RIP Archie
giving and getting compassionate care
Our cat is dying and there’s nothing I can do about it. I’m angry, I’m heartbroken, sometimes I’m nothing. I’m nothing when there’s nothing I can do.
“You’re different these days,” says Olive, and I know what she means. I’m clicked into life about 10% of the time. That’s down from my average of 50%. For that 10% I’m making an effort to be my most relaxed, my most fun, my most centered and most importantly, my most silly. Here are some silly playful things I do:
Pretend I’m a puppy and do a little pant and dance around as if I am ready to pounce.
Pretend surprise attack, which means I jump out in an unexpected way but only when I’m pretty sure I’ve given O a subtle heads up the surprise is coming.

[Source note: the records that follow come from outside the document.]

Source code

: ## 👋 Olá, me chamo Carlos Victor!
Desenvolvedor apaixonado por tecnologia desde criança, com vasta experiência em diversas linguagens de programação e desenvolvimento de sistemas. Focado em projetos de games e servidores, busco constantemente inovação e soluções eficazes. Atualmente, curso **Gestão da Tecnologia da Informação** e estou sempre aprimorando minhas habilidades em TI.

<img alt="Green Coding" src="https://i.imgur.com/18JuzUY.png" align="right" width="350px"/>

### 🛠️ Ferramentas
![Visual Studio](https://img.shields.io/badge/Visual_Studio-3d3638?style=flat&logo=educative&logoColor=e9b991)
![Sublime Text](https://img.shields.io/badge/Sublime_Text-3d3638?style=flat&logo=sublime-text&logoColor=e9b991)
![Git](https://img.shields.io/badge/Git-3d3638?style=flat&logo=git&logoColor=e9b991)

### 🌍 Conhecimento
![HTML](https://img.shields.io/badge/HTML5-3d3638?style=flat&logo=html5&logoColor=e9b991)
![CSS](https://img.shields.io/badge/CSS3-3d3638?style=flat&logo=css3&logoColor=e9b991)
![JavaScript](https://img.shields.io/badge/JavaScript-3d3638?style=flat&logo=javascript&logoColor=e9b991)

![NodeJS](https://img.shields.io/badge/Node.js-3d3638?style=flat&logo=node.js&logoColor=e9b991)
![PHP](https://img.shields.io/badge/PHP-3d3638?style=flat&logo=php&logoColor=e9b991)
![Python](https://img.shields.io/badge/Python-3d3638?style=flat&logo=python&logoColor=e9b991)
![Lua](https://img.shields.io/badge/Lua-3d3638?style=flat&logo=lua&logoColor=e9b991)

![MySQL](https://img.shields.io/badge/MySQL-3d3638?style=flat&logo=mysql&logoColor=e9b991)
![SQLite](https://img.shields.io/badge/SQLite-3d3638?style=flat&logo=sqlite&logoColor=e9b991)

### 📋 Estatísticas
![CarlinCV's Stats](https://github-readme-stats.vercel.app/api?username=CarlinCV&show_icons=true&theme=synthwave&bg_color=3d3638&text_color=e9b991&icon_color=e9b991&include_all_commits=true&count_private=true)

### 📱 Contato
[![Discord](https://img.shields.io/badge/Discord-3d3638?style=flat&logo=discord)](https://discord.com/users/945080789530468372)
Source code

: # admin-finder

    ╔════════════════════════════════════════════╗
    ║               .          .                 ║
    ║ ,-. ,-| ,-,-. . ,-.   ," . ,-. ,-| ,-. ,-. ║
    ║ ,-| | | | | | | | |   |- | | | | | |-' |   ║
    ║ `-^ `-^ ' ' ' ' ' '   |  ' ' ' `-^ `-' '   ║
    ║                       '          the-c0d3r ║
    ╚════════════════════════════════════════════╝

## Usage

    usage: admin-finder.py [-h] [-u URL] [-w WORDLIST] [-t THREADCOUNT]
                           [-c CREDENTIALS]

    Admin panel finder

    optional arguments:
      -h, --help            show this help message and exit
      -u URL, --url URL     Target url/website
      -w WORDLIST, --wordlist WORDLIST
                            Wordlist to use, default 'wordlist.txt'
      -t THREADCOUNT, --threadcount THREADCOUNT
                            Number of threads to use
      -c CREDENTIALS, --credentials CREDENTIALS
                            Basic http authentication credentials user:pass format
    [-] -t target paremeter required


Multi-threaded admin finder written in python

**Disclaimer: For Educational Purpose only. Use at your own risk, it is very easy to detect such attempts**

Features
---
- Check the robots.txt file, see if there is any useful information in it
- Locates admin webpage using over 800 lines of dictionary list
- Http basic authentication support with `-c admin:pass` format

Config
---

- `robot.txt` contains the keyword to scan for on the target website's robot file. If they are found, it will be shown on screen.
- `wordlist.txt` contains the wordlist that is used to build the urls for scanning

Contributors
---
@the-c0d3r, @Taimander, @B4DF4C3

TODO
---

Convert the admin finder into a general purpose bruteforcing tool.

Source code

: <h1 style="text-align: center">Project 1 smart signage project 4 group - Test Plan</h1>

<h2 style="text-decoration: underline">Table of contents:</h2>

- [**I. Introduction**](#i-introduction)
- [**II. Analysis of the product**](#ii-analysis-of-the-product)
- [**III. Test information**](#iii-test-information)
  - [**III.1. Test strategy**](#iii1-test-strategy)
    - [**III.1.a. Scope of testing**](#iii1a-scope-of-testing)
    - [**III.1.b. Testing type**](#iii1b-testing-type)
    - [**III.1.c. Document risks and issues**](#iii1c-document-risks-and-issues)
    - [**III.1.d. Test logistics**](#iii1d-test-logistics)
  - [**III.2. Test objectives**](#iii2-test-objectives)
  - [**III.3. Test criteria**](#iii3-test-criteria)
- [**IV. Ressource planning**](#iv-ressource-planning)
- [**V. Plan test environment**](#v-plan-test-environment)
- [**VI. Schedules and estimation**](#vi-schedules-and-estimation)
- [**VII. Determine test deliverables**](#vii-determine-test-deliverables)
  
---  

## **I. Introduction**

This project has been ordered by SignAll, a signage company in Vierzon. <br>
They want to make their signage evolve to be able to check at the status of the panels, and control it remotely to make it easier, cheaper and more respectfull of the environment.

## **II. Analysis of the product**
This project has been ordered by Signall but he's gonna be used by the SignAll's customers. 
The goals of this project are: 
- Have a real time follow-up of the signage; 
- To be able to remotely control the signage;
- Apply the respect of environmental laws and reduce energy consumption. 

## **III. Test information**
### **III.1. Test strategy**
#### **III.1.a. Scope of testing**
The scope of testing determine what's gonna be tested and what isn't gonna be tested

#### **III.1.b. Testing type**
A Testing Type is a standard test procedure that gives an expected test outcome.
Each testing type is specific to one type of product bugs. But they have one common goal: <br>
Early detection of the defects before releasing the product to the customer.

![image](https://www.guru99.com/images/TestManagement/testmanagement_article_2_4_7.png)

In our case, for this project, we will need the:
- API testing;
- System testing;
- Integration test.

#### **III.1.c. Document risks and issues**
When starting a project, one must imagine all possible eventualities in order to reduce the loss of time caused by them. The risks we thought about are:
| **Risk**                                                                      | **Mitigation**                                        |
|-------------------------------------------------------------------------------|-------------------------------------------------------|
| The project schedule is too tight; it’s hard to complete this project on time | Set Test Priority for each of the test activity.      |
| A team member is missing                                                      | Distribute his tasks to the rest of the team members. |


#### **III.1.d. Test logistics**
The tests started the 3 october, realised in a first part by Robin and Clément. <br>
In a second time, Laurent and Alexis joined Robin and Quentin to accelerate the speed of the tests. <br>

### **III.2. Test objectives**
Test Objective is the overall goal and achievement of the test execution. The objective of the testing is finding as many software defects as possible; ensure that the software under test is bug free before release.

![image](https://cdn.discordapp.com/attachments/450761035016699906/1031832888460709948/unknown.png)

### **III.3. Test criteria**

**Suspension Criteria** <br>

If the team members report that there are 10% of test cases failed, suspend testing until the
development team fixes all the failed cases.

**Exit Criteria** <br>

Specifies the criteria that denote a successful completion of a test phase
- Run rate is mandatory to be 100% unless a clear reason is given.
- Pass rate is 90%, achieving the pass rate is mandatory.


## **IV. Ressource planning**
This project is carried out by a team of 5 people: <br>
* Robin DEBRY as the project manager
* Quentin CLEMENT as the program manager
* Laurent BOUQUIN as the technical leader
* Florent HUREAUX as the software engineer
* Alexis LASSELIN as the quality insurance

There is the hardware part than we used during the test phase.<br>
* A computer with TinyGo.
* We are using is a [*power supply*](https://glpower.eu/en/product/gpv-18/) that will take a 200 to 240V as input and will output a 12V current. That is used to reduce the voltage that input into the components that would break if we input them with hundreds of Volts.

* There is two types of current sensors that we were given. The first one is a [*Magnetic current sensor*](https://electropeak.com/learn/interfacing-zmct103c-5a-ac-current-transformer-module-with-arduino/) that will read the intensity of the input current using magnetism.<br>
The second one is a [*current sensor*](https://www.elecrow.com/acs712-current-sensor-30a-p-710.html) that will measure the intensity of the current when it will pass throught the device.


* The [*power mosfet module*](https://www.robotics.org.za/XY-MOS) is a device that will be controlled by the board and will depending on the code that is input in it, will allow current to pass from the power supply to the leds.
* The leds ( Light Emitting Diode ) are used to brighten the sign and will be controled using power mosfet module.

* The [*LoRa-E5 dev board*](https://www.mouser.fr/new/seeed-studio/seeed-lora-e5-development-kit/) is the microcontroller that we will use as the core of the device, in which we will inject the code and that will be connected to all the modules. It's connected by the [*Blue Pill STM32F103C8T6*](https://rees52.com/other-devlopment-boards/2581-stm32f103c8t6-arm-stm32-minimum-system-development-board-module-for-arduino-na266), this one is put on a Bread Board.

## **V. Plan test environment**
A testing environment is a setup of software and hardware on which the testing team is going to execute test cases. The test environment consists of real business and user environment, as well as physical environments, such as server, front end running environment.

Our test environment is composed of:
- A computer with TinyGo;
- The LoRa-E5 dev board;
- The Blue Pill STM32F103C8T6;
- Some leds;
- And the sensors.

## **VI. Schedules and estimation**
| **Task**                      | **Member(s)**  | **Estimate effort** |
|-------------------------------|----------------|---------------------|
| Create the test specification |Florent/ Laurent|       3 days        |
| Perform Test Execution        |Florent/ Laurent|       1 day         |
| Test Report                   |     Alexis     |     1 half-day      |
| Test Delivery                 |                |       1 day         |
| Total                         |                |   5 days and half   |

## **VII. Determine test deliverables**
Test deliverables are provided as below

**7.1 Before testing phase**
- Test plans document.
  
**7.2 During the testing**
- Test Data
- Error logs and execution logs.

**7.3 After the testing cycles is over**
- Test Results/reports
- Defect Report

Sing a song about how everyone has a butt cheek. This is so contrary to my own nature that O requested I sing it for her dad. This crossed the line and I would not do it.
Pretend I don’t know things about Harry Potter and ask questions about Harry Potter with an interest of someone asking an expert about something they want passionately to learn about. I’d say this is harder than the three things above.
Stand a foot or so from a step where O is standing and then squat down and hold my arms out so she can jump in them. It’s my way of getting a hug without asking for one.
There’s also wrestling. This is about 10 minutes before 8pm when we go on my bed and we stand up in front of each other. Then I basically lift her up and drop her down on the mattresses and she loves this. Sometimes I squash her with two pillows and pretend I’m hungry and she is a sandwich. Research shows that kids who have physical play with their parents (though I think the data is with dads) do better somehow later on. This is 100% Olive’s favorite time of the day.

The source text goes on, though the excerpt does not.